◆ Work required
Exclude the pictures and transcribe the rest of the data below exactly.

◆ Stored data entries
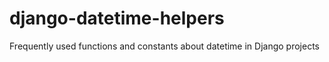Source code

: # django-datetime-helpers

Frequently used functions and constants about datetime in Django projects

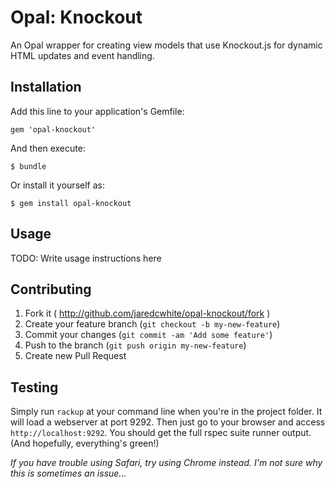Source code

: # Opal: Knockout

An Opal wrapper for creating view models that use Knockout.js for dynamic HTML updates and event handling.

## Installation

Add this line to your application's Gemfile:

    gem 'opal-knockout'

And then execute:

    $ bundle

Or install it yourself as:

    $ gem install opal-knockout

## Usage

TODO: Write usage instructions here

## Contributing

1. Fork it ( http://github.com/jaredcwhite/opal-knockout/fork )
2. Create your feature branch (`git checkout -b my-new-feature`)
3. Commit your changes (`git commit -am 'Add some feature'`)
4. Push to the branch (`git push origin my-new-feature`)
5. Create new Pull Request

## Testing

Simply run `rackup` at your command line when you're in the project folder. It will load a webserver at port 9292. Then just go to your browser and access `http://localhost:9292`. You should get the full rspec suite runner output. (And hopefully, everything's green!)

_If you have trouble using Safari, try using Chrome instead. I'm not sure why this is sometimes an issue..._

◆ Reply to the task
Source code

: # django-datetime-helpers

Frequently used functions and constants about datetime in Django projects

Source code

: # Opal: Knockout

An Opal wrapper for creating view models that use Knockout.js for dynamic HTML updates and event handling.

## Installation

Add this line to your application's Gemfile:

    gem 'opal-knockout'

And then execute:

    $ bundle

Or install it yourself as:

    $ gem install opal-knockout

## Usage

TODO: Write usage instructions here

## Contributing

1. Fork it ( http://github.com/jaredcwhite/opal-knockout/fork )
2. Create your feature branch (`git checkout -b my-new-feature`)
3. Commit your changes (`git commit -am 'Add some feature'`)
4. Push to the branch (`git push origin my-new-feature`)
5. Create new Pull Request

## Testing

Simply run `rackup` at your command line when you're in the project folder. It will load a webserver at port 9292. Then just go to your browser and access `http://localhost:9292`. You should get the full rspec suite runner output. (And hopefully, everything's green!)

_If you have trouble using Safari, try using Chrome instead. I'm not sure why this is sometimes an issue..._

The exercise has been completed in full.